Si attendono i risultati dei prossimi tamponi per capire come il Napoli potrà affrontare i prossimi incontri. La prossima settimana ci aspetta la Fiorentina in Coppa Italia e il Bologna in Campionato.
Ospina 6: praticamente inoperoso, controlla bene il suo reparto;
Di Lorenzo 6: uomo ovunque, il suo apporto si sente a tutto campo;
Rrhamani 7: sempre più una certezza, anche stasera invalicabile;
Juan Jesus 6: è arrivato da poco ma sembra esserci sempre stato, a furia di provarci prima o poi gli convalideranno il gol;
Ghoulam 7: dopo Torino, anche stasera ci fa tornare il sorriso e la corsia sinistra non spaventa più.

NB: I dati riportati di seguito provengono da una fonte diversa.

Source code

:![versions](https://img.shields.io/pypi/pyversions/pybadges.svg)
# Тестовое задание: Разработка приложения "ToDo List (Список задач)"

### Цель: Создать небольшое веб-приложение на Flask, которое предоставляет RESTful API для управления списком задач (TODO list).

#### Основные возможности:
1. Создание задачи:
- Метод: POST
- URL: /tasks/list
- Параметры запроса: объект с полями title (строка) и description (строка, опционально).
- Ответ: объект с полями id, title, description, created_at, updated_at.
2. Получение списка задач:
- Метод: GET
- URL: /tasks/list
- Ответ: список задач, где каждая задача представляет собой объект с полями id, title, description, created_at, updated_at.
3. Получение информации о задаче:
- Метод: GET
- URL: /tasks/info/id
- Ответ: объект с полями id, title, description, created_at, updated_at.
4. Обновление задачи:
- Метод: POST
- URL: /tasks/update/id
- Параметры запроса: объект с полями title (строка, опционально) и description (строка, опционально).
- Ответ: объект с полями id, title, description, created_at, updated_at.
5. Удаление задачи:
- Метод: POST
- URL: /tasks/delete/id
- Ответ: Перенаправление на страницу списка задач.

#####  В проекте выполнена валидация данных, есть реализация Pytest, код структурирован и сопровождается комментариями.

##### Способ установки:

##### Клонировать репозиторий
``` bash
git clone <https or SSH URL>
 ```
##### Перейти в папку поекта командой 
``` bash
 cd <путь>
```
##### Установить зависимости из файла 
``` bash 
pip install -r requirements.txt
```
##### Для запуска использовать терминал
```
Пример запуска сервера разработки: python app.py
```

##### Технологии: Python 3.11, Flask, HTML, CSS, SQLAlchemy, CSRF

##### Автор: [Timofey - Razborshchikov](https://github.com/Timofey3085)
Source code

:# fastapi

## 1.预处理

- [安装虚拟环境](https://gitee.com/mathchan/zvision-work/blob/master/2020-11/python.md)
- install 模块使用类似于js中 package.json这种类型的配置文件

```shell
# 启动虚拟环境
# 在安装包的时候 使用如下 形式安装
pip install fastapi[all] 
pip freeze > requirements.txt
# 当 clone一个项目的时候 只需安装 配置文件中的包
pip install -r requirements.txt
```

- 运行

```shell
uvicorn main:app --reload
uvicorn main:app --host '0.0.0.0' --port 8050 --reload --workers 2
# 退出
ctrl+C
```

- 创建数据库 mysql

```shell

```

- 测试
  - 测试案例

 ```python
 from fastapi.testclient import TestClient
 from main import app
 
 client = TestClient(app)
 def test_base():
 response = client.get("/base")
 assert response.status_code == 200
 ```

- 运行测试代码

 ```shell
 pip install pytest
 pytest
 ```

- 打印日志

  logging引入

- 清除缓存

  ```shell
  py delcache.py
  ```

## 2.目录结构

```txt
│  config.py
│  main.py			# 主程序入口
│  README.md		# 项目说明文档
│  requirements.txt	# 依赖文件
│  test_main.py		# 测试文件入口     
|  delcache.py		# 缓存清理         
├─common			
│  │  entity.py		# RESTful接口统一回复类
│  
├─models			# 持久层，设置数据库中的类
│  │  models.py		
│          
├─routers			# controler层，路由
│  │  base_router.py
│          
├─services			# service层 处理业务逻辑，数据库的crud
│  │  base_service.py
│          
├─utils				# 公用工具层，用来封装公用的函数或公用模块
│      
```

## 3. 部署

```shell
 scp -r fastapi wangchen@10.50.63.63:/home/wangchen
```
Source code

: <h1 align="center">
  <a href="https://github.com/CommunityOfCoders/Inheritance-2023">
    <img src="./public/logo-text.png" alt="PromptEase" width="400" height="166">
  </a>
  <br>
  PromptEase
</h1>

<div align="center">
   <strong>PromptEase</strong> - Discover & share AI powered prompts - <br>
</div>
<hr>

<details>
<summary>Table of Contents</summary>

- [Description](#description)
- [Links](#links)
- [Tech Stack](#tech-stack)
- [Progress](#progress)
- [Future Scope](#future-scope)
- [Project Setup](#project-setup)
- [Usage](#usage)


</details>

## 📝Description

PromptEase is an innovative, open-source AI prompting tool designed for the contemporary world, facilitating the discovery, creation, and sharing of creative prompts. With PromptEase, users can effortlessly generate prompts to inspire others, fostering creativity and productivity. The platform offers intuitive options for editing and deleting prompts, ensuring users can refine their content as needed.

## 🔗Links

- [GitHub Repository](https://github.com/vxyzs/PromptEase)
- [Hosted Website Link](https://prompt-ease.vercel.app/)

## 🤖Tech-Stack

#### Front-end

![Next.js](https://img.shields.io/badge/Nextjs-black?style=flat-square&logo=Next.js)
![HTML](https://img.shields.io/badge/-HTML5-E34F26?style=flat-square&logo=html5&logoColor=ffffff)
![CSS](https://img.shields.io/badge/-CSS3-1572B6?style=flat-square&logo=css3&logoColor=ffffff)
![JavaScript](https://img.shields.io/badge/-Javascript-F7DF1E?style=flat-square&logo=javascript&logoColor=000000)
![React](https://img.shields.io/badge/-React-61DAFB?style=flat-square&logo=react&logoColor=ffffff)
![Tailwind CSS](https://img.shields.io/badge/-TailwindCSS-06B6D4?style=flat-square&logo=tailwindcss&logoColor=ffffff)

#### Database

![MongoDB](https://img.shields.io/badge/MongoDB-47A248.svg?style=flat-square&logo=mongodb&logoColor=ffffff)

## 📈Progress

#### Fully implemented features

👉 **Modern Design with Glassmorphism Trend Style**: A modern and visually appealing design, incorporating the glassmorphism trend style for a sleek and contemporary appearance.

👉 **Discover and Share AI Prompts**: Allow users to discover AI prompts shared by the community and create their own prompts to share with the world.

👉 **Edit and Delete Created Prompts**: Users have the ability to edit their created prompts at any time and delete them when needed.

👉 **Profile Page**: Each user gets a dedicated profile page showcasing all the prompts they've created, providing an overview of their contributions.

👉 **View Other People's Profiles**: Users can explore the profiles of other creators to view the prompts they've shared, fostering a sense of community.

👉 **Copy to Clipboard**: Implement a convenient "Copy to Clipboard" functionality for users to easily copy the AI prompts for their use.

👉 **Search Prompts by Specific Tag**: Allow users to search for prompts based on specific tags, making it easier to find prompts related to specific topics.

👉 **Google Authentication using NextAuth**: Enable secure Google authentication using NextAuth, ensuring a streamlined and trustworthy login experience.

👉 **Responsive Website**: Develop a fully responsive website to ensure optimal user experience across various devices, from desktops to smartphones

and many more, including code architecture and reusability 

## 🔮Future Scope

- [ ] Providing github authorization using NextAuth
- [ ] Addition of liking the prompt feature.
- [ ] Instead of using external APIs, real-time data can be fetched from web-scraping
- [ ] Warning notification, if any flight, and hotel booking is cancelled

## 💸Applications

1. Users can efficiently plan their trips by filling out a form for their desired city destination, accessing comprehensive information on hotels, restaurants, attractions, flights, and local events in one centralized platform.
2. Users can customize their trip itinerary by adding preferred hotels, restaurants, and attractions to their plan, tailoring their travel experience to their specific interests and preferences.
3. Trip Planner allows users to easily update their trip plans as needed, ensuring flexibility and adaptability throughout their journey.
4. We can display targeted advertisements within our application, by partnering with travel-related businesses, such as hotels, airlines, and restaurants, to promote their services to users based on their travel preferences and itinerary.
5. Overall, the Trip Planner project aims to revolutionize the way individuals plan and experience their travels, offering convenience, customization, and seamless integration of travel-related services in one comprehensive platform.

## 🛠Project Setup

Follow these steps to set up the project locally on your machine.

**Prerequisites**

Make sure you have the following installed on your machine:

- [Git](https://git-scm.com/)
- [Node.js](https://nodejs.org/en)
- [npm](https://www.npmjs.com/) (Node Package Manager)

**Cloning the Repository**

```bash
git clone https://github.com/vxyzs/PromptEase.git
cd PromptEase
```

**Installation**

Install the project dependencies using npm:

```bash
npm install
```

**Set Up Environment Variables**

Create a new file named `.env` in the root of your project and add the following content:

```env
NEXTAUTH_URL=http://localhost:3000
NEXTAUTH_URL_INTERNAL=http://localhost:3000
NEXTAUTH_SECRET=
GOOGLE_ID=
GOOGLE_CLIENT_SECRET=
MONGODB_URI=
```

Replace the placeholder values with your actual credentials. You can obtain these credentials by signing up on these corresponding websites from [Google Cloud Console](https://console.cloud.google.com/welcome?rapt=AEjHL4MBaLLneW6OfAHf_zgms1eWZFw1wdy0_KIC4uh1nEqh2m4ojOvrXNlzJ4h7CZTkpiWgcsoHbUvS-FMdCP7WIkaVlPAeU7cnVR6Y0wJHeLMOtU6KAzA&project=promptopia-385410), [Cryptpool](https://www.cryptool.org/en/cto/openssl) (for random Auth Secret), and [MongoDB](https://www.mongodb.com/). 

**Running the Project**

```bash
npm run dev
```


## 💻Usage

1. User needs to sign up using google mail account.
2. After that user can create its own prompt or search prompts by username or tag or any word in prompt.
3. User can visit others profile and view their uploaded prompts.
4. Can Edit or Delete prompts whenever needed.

Dall’80′ Tuanzebe s.v. . E’ appena arrivato e già mandato in campo, Spalletti fa tremare tutti!
Lobotka 7: spettacolare nelle due fasi, non spreca mai un pallone;
Demme 6: ottima intesa col compagno di reparto, sicuro di sè prova anche qualche verticalizzazione solitaria. Dall’ 80′ Fabian Ruiz s.v.;
Elmas 6: quanto è cresciuto questo ragazzo! Meno confusione e frettolosità, ma deve ancora trovare la giusta sintonia;
Mertens 6: ha cercato in gol con insistenza, forse troppa. E’ mancata un po’ di lucidità;
Insigne 6: il risentimento muscolare che l’ha fatto uscire aveva cominciato a dargli fastidio durante il riscaldamento, generoso finchè è rimasto in campo ma era chiaro che non fosse al meglio. Dal 29′ Politano 6: entra e subito fa la differenza. Una certezza per Spalletti;
Petagna 7: non è stato solo il gol a fargli lasciare il segno stasera. Sempre pronto ad offrire una soluzione ai compagni all’occorrenza è riuscito a fare reparto da solo. Davvero notevole.